The problem for me was that the query in question was larger than max_allowed_packet would allow, so I just had to increase this a bit. MySQL has some documentation on this setting at the below URL. http://dev.mysql.com/doc/refman/5.1/en/server-system-variables.html#sysvar_m... Miriam Natanzon wrote:
I also have this problem.
Any Solution?? It caused me a timeout and then "MySQL server has gone away" response message...

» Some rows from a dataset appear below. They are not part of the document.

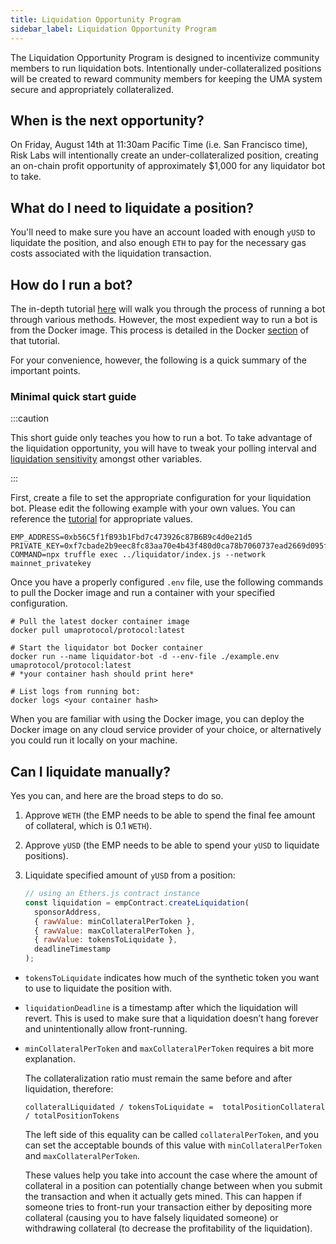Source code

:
 ```yaml
---
title: Liquidation Opportunity Program
sidebar_label: Liquidation Opportunity Program
---
```


The Liquidation Opportunity Program is designed to incentivize community members
to run liquidation bots. Intentionally under-collateralized positions will be
created to reward community members for keeping the UMA system secure and
appropriately collateralized.

## When is the next opportunity?

On Friday, August 14th at 11:30am Pacific Time (i.e. San Francisco time), Risk Labs will intentionally create an under-collateralized
position, creating an on-chain profit opportunity of approximately \$1,000 for
any liquidator bot to take.

## What do I need to liquidate a position?

You'll need to make sure you have an account loaded with enough `yUSD` to
liquidate the position, and also enough `ETH` to pay for the necessary gas costs
associated with the liquidation transaction.

## How do I run a bot?

The in-depth tutorial [here](tutorials/bots.md) will walk you through the
process of running a bot through various methods. However, the most expedient
way to run a bot is from the Docker image. This process is detailed in the
Docker [section](tutorials/bots.md#running-the-bots-locally-with-docker) of that
tutorial.

For your convenience, however, the following is a quick summary of the important
points.

### Minimal quick start guide

:::caution

This short guide only teaches you how to run a bot. To take advantage of the
liquidation opportunity, you will have to tweak your polling interval and
[liquidation sensitivity](tutorials/bots.md#specifying-liquidation-sensitivity-parameters)
amongst other variables.

:::

First, create a file to set the appropriate configuration for your liquidation
bot. Please edit the following example with your own values. You can reference
the [tutorial](tutorials/bots.md) for appropriate values.

```shell title="example.env"
EMP_ADDRESS=0xb56C5f1fB93b1Fbd7c473926c87B6B9c4d0e21d5
PRIVATE_KEY=0xf7cbade2b9eec8fc83aa70e4b43f480d0ca78b7060737ead2669d095f2035322
COMMAND=npx truffle exec ../liquidator/index.js --network mainnet_privatekey
```

Once you have a properly configured `.env` file, use the following commands to
pull the Docker image and run a container with your specified configuration.

```shell
# Pull the latest docker container image
docker pull umaprotocol/protocol:latest

# Start the liquidator bot Docker container
docker run --name liquidator-bot -d --env-file ./example.env umaprotocol/protocol:latest
# *your container hash should print here*

# List logs from running bot:
docker logs <your container hash>
```

When you are familiar with using the Docker image, you can deploy the Docker
image on any cloud service provider of your choice, or alternatively you could
run it locally on your machine.

## Can I liquidate manually?

Yes you can, and here are the broad steps to do so.

1. Approve `WETH` (the EMP needs to be able to spend the final fee amount of
   collateral, which is 0.1 `WETH`).
2. Approve `yUSD` (the EMP needs to be able to spend your `yUSD` to liquidate
   positions).
3. Liquidate specified amount of `yUSD` from a position:

   ```js
   // using an Ethers.js contract instance
   const liquidation = empContract.createLiquidation(
     sponsorAddress,
     { rawValue: minCollateralPerToken },
     { rawValue: maxCollateralPerToken },
     { rawValue: tokensToLiquidate },
     deadlineTimestamp
   );
   ```

- `tokensToLiquidate` indicates how much of the synthetic token you want to use
  to liquidate the position with.

- `liquidationDeadline` is a timestamp after which the liquidation will revert.
  This is used to make sure that a liquidation doesn’t hang forever and
  unintentionally allow front-running.

- `minCollateralPerToken` and `maxCollateralPerToken` requires a bit more
  explanation.

  The collateralization ratio must remain the same before and after liquidation,
  therefore:

  ```
  collateralLiquidated / tokensToLiquidate =  totalPositionCollateral / totalPositionTokens
  ```

  The left side of this equality can be called `collateralPerToken`, and you can
  set the acceptable bounds of this value with `minCollateralPerToken` and
  `maxCollateralPerToken`.

  These values help you take into account the case where the amount of
  collateral in a position can potentially change between when you submit the
  transaction and when it actually gets mined. This can happen if someone tries
  to front-run your transaction either by depositing more collateral (causing
  you to have falsely liquidated someone) or withdrawing collateral (to decrease
  the profitability of the liquidation).
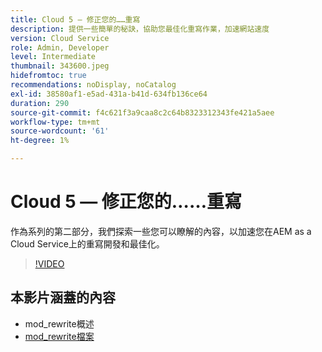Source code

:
 ```yaml
---
title: Cloud 5 — 修正您的……重寫
description: 提供一些簡單的秘訣，協助您最佳化重寫作業，加速網站速度
version: Cloud Service
role: Admin, Developer
level: Intermediate
thumbnail: 343600.jpeg
hidefromtoc: true
recommendations: noDisplay, noCatalog
exl-id: 38580af1-e5ad-431a-b41d-634fb136ce64
duration: 290
source-git-commit: f4c621f3a9caa8c2c64b8323312343fe421a5aee
workflow-type: tm+mt
source-wordcount: '61'
ht-degree: 1%

---
```


# Cloud 5 — 修正您的……重寫

作為系列的第二部分，我們探索一些您可以瞭解的內容，以加速您在AEM as a Cloud Service上的重寫開發和最佳化。

>[!VIDEO](https://video.tv.adobe.com/v/343600?quality=12&learn=on)

## 本影片涵蓋的內容

+ mod_rewrite概述
+ [mod_rewrite檔案](https://httpd.apache.org/docs/current/mod/mod_rewrite.html)
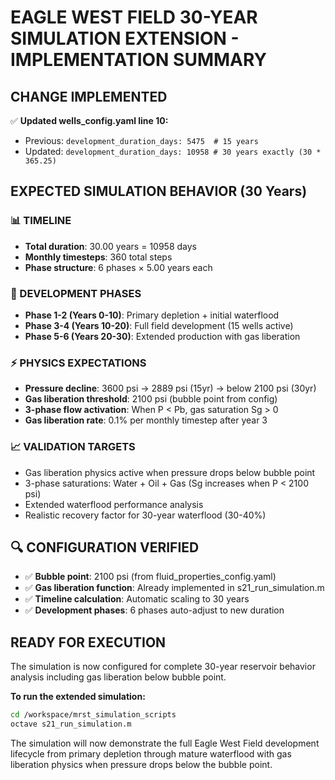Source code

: # EAGLE WEST FIELD 30-YEAR SIMULATION EXTENSION - IMPLEMENTATION SUMMARY

## CHANGE IMPLEMENTED
✅ **Updated wells_config.yaml line 10:**
- Previous: `development_duration_days: 5475  # 15 years`
- Updated:  `development_duration_days: 10958 # 30 years exactly (30 * 365.25)`

## EXPECTED SIMULATION BEHAVIOR (30 Years)

### 📊 TIMELINE
- **Total duration**: 30.00 years = 10958 days
- **Monthly timesteps**: 360 total steps
- **Phase structure**: 6 phases × 5.00 years each

### 🔧 DEVELOPMENT PHASES
- **Phase 1-2 (Years 0-10)**: Primary depletion + initial waterflood
- **Phase 3-4 (Years 10-20)**: Full field development (15 wells active)
- **Phase 5-6 (Years 20-30)**: Extended production with gas liberation

### ⚡ PHYSICS EXPECTATIONS
- **Pressure decline**: 3600 psi → 2889 psi (15yr) → below 2100 psi (30yr)
- **Gas liberation threshold**: 2100 psi (bubble point from config)
- **3-phase flow activation**: When P < Pb, gas saturation Sg > 0
- **Gas liberation rate**: 0.1% per monthly timestep after year 3

### 📈 VALIDATION TARGETS
- Gas liberation physics active when pressure drops below bubble point
- 3-phase saturations: Water + Oil + Gas (Sg increases when P < 2100 psi)
- Extended waterflood performance analysis
- Realistic recovery factor for 30-year waterflood (30-40%)

## 🔍 CONFIGURATION VERIFIED
- ✅ **Bubble point**: 2100 psi (from fluid_properties_config.yaml)
- ✅ **Gas liberation function**: Already implemented in s21_run_simulation.m
- ✅ **Timeline calculation**: Automatic scaling to 30 years
- ✅ **Development phases**: 6 phases auto-adjust to new duration

## READY FOR EXECUTION
The simulation is now configured for complete 30-year reservoir behavior analysis including gas liberation below bubble point.

**To run the extended simulation:**
```bash
cd /workspace/mrst_simulation_scripts
octave s21_run_simulation.m
```

The simulation will now demonstrate the full Eagle West Field development lifecycle from primary depletion through mature waterflood with gas liberation physics when pressure drops below the bubble point.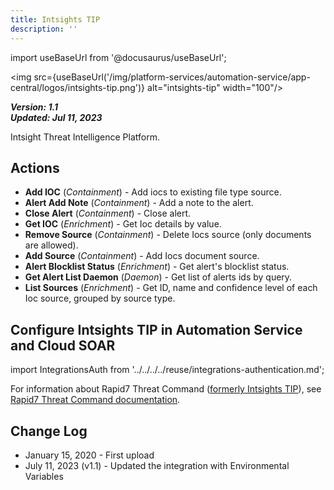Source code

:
 ```yaml
---
title: Intsights TIP
description: ''
---
```

import useBaseUrl from '@docusaurus/useBaseUrl';

<img src={useBaseUrl('/img/platform-services/automation-service/app-central/logos/intsights-tip.png')} alt="intsights-tip" width="100"/>

***Version: 1.1  
Updated: Jul 11, 2023***

Intsight Threat Intelligence Platform.

## Actions

* **Add IOC** (*Containment*) - Add iocs to existing file type source.
* **Alert Add Note** (*Containment*) - Add a note to the alert.
* **Close Alert** (*Containment*) - Close alert.
* **Get IOC** (*Enrichment*) - Get Ioc details by value.
* **Remove Source** (*Containment*) - Delete Iocs source (only documents are allowed).
* **Add Source** (*Containment*) - Add Iocs document source.
* **Alert Blocklist Status** (*Enrichment*) - Get alert's blocklist status.
* **Get Alert List Daemon** (*Daemon*) - Get list of alerts ids by query.
* **List Sources** (*Enrichment*) - Get ID, name and confidence level of each Ioc source, grouped by source type.

## Configure Intsights TIP in Automation Service and Cloud SOAR

import IntegrationsAuth from '../../../../reuse/integrations-authentication.md';

<IntegrationsAuth/>

For information about Rapid7 Threat Command ([formerly Intsights TIP](https://www.msspalert.com/news/rapid7-acquires-intsights-cyber)), see [Rapid7 Threat Command documentation](https://docs.rapid7.com/).

## Change Log

* January 15, 2020 - First upload
* July 11, 2023 (v1.1) - Updated the integration with Environmental Variables

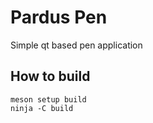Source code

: # Pardus Pen

Simple qt based pen application

## How to build

```
meson setup build
ninja -C build
```
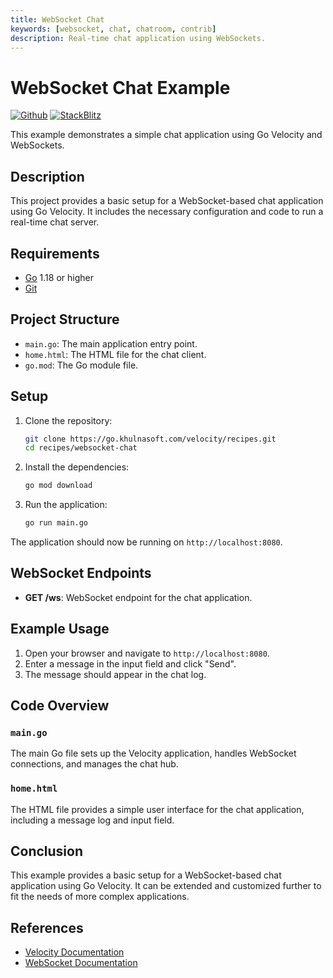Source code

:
 ```yaml
---
title: WebSocket Chat
keywords: [websocket, chat, chatroom, contrib]
description: Real-time chat application using WebSockets.
---
```


# WebSocket Chat Example

[![Github](https://img.shields.io/static/v1?label=&message=Github&color=2ea44f&style=for-the-badge&logo=github)](https://go.khulnasoft.com/velocity/recipes/tree/master/websocket-chat) [![StackBlitz](https://img.shields.io/static/v1?label=&message=StackBlitz&color=2ea44f&style=for-the-badge&logo=StackBlitz)](https://stackblitz.com/github/khulnasoft/recipes/tree/master/websocket-chat)

This example demonstrates a simple chat application using Go Velocity and WebSockets.

## Description

This project provides a basic setup for a WebSocket-based chat application using Go Velocity. It includes the necessary configuration and code to run a real-time chat server.

## Requirements

- [Go](https://golang.org/dl/) 1.18 or higher
- [Git](https://git-scm.com/downloads)

## Project Structure

- `main.go`: The main application entry point.
- `home.html`: The HTML file for the chat client.
- `go.mod`: The Go module file.

## Setup

1. Clone the repository:
    ```bash
    git clone https://go.khulnasoft.com/velocity/recipes.git
    cd recipes/websocket-chat
    ```

2. Install the dependencies:
    ```bash
    go mod download
    ```

3. Run the application:
    ```bash
    go run main.go
    ```

The application should now be running on `http://localhost:8080`.

## WebSocket Endpoints

- **GET /ws**: WebSocket endpoint for the chat application.

## Example Usage

1. Open your browser and navigate to `http://localhost:8080`.
2. Enter a message in the input field and click "Send".
3. The message should appear in the chat log.

## Code Overview

### `main.go`

The main Go file sets up the Velocity application, handles WebSocket connections, and manages the chat hub.

### `home.html`

The HTML file provides a simple user interface for the chat application, including a message log and input field.

## Conclusion

This example provides a basic setup for a WebSocket-based chat application using Go Velocity. It can be extended and customized further to fit the needs of more complex applications.

## References

- [Velocity Documentation](https://docs.khulnasoft.io)
- [WebSocket Documentation](https://developer.mozilla.org/en-US/docs/Web/API/WebSocket)

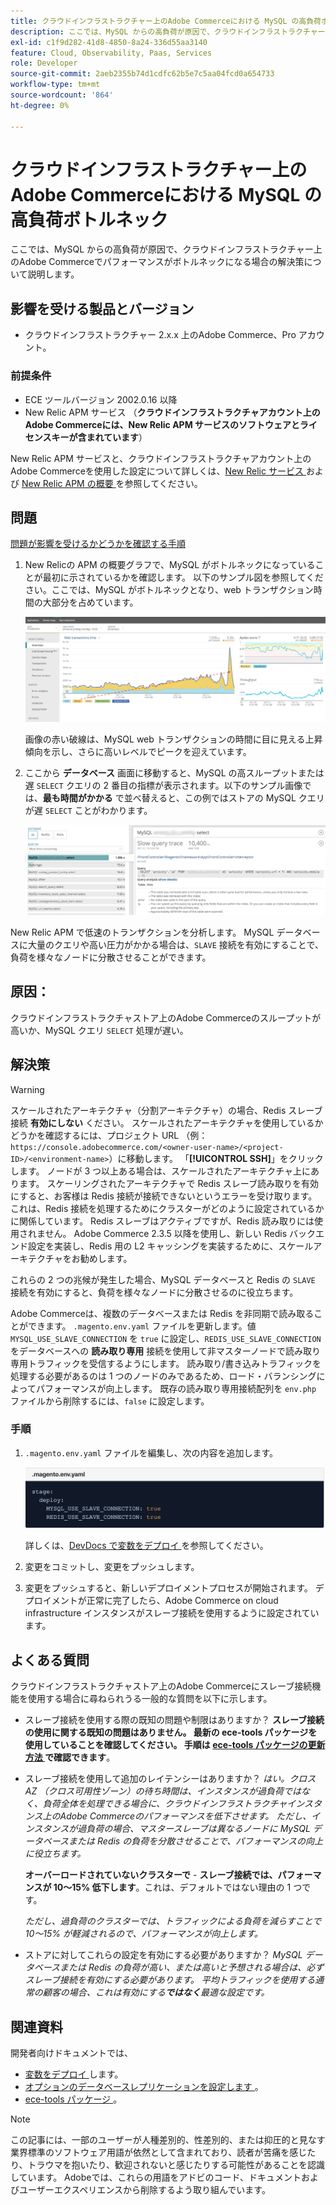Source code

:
 ```yaml
---
title: クラウドインフラストラクチャー上のAdobe Commerceにおける MySQL の高負荷ボトルネック
description: ここでは、MySQL からの高負荷が原因で、クラウドインフラストラクチャー上のAdobe Commerceでパフォーマンスがボトルネックになる場合の解決策について説明します。
exl-id: c1f9d282-41d8-4850-8a24-336d55aa3140
feature: Cloud, Observability, Paas, Services
role: Developer
source-git-commit: 2aeb2355b74d1cdfc62b5e7c5aa04fcd0a654733
workflow-type: tm+mt
source-wordcount: '864'
ht-degree: 0%

---
```


# クラウドインフラストラクチャー上のAdobe Commerceにおける MySQL の高負荷ボトルネック

ここでは、MySQL からの高負荷が原因で、クラウドインフラストラクチャー上のAdobe Commerceでパフォーマンスがボトルネックになる場合の解決策について説明します。

## 影響を受ける製品とバージョン

* クラウドインフラストラクチャー 2.x.x 上のAdobe Commerce、Pro アカウント。

### 前提条件

* ECE ツールバージョン 2002.0.16 以降
* New Relic APM サービス （**クラウドインフラストラクチャアカウント上のAdobe Commerceには、New Relic APM サービスのソフトウェアとライセンスキーが含まれています**）

New Relic APM サービスと、クラウドインフラストラクチャアカウント上のAdobe Commerceを使用した設定について詳しくは、[New Relic サービス ](https://experienceleague.adobe.com/en/docs/commerce-cloud-service/user-guide/monitor/new-relic/new-relic-service) および [New Relic APM の概要 ](https://docs.newrelic.com/docs/apm/new-relic-apm/getting-started/introduction-apm/) を参照してください。

## 問題

<u> 問題が影響を受けるかどうかを確認する手順 </u>

1. New Relicの APM の概要グラフで、MySQL がボトルネックになっていることが最初に示されているかを確認します。 以下のサンプル図を参照してください。ここでは、MySQL がボトルネックとなり、web トランザクション時間の大部分を占めています。

   ![KB-372_image002.png](assets/KB-372_image002.png)

   画像の赤い破線は、MySQL web トランザクションの時間に目に見える上昇傾向を示し、さらに高いレベルでピークを迎えています。
1. ここから **データベース** 画面に移動すると、MySQL の高スループットまたは遅 `SELECT` クエリの 2 番目の指標が表示されます。以下のサンプル画像では、**最も時間がかかる** で並べ替えると、この例ではストアの MySQL クエリが遅 `SELECT` ことがわかります。

   ![KB-372_image003_BluredExtension.png](assets/KB-372_image003_BlurredExtension.png)

New Relic APM で低速のトランザクションを分析します。 MySQL データベースに大量のクエリや高い圧力がかかる場合は、`SLAVE` 接続を有効にすることで、負荷を様々なノードに分散させることができます。

## 原因：

クラウドインフラストラクチャストア上のAdobe Commerceのスループットが高いか、MySQL クエリ `SELECT` 処理が遅い。

## 解決策

>[!WARNING]
>
>スケールされたアーキテクチャ（分割アーキテクチャ）の場合、Redis スレーブ接続 **有効にしない** ください。 スケールされたアーキテクチャを使用しているかどうかを確認するには、プロジェクト URL （例：`https://console.adobecommerce.com/<owner-user-name>/<project-ID>/<environment-name>`）に移動します。 「**[!UICONTROL SSH]**」をクリックします。 ノードが 3 つ以上ある場合は、スケールされたアーキテクチャ上にあります。 スケーリングされたアーキテクチャで Redis スレーブ読み取りを有効にすると、お客様は Redis 接続が接続できないというエラーを受け取ります。 これは、Redis 接続を処理するためにクラスターがどのように設定されているかに関係しています。 Redis スレーブはアクティブですが、Redis 読み取りには使用されません。 Adobe Commerce 2.3.5 以降を使用し、新しい Redis バックエンド設定を実装し、Redis 用の L2 キャッシングを実装するために、スケールアーキテクチャをお勧めします。

これらの 2 つの兆候が発生した場合、MySQL データベースと Redis の `SLAVE` 接続を有効にすると、負荷を様々なノードに分散させるのに役立ちます。

Adobe Commerceは、複数のデータベースまたは Redis を非同期で読み取ることができます。 `.magento.env.yaml` ファイルを更新します。値 `MYSQL_USE_SLAVE_CONNECTION` を `true` に設定し、`REDIS_USE_SLAVE_CONNECTION` をデータベースへの **読み取り専用** 接続を使用して非マスターノードで読み取り専用トラフィックを受信するようにします。 読み取り/書き込みトラフィックを処理する必要があるのは 1 つのノードのみであるため、ロード・バランシングによってパフォーマンスが向上します。 既存の読み取り専用接続配列を `env.php` ファイルから削除するには、`false` に設定します。

### 手順

1. `.magento.env.yaml` ファイルを編集し、次の内容を追加します。

   ![KB-372_image004.png](assets/KB-372_image004.png)

   詳しくは、[DevDocs で変数をデプロイ ](https://experienceleague.adobe.com/en/docs/commerce-cloud-service/user-guide/configure/env/stage/variables-deploy#mysql_use_slave_connection) を参照してください。

1. 変更をコミットし、変更をプッシュします。
1. 変更をプッシュすると、新しいデプロイメントプロセスが開始されます。 デプロイメントが正常に完了したら、Adobe Commerce on cloud infrastructure インスタンスがスレーブ接続を使用するように設定されています。

## よくある質問

クラウドインフラストラクチャストア上のAdobe Commerceにスレーブ接続機能を使用する場合に尋ねられうる一般的な質問を以下に示します。

* スレーブ接続を使用する際の既知の問題や制限はありますか？ **スレーブ接続の使用に関する既知の問題はありません。 最新の ece-tools パッケージを使用していることを確認してください。 手順は [ece-tools パッケージの更新方法 ](https://experienceleague.adobe.com/en/docs/commerce-cloud-service/user-guide/dev-tools/ece-tools/update-package) で確認できます**。
* スレーブ接続を使用して追加のレイテンシーはありますか？ *はい。クロス AZ （クロス可用性ゾーン）の待ち時間は、インスタンスが過負荷ではなく、負荷全体を処理できる場合に、クラウドインフラストラクチャインスタンス上のAdobe Commerceのパフォーマンスを低下させます。 ただし、インスタンスが過負荷の場合、マスタースレーブは異なるノードに MySQL データベースまたは Redis の負荷を分散させることで、パフォーマンスの向上に役立ちます。*

  **オーバーロードされていないクラスターで** - **スレーブ接続では、パフォーマンスが 10～15% 低下します**。これは、デフォルトではない理由の 1 つです。

  *ただし、過負荷のクラスターでは、トラフィックによる負荷を減らすことで 10～15% が軽減されるので、パフォーマンスが向上します。*
* ストアに対してこれらの設定を有効にする必要がありますか？ *MySQL データベースまたは Redis の負荷が高い、または高いと予想される場合は、必ずスレーブ接続を有効にする必要があります。 平均トラフィックを使用する通常の顧客の場合、これは有効にする&#x200B;**ではなく**最適な設定です。*

## 関連資料

開発者向けドキュメントでは、

* [ 変数をデプロイ ](https://experienceleague.adobe.com/en/docs/commerce-cloud-service/user-guide/configure/env/stage/variables-deploy) します。
* [ オプションのデータベースレプリケーションを設定します ](https://experienceleague.adobe.com/en/docs/commerce-operations/configuration-guide/storage/split-db/multi-master-replication)。
* [ece-tools パッケージ ](https://experienceleague.adobe.com/en/docs/commerce-cloud-service/user-guide/dev-tools/ece-tools/package-overview)。

>[!NOTE]
>
>この記事には、一部のユーザーが人種差別的、性差別的、または抑圧的と見なす業界標準のソフトウェア用語が依然として含まれており、読者が苦痛を感じたり、トラウマを抱いたり、歓迎されないと感じたりする可能性があることを認識しています。 Adobeでは、これらの用語をアドビのコード、ドキュメントおよびユーザーエクスペリエンスから削除するよう取り組んでいます。
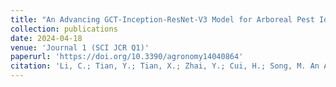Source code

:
 ```yaml
---
title: "An Advancing GCT-Inception-ResNet-V3 Model for Arboreal Pest Identification"
collection: publications
date: 2024-04-18
venue: 'Journal 1 (SCI JCR Q1)'
paperurl: 'https://doi.org/10.3390/agronomy14040864'
citation: 'Li, C.; Tian, Y.; Tian, X.; Zhai, Y.; Cui, H.; Song, M. An Advancing GCT-Inception-ResNet-V3 Model for Arboreal Pest Identification. Agronomy 2024, 14, 864. '
---
```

-----Original Message----- From: development-bounces@drupal.org [mailto:development-bounces@drupal.org]On Behalf Of Steven Surowiec Sent: Wednesday, April 22, 2009 7:12 PM To: development@drupal.org Subject: [development] Watchdog dieing on large queries
I've found a workaround for myself for this one but just wanted to put it out there. When a query fails watchdog is used to insert it into the DB, which is fine 99.9% of the time, until that .1% bites you. The problem is that if the query (say inserting a new record into the "cache") causes a query that is larger than the MySQL query buffer limit. This results in a MySQL error that the query is too large to insert, which watchdog then picks up and tries to insert, which fails, which watchdog picks up ... and you get the point. Result? Infinite loop and then either a timeout or PHP runs out of memory and dies. I'd think the proper way to handle this would be to have a check that the specific error code for a MySQL error resulting from a query buffer violation doesn't try to insert the query, again just putting this out there.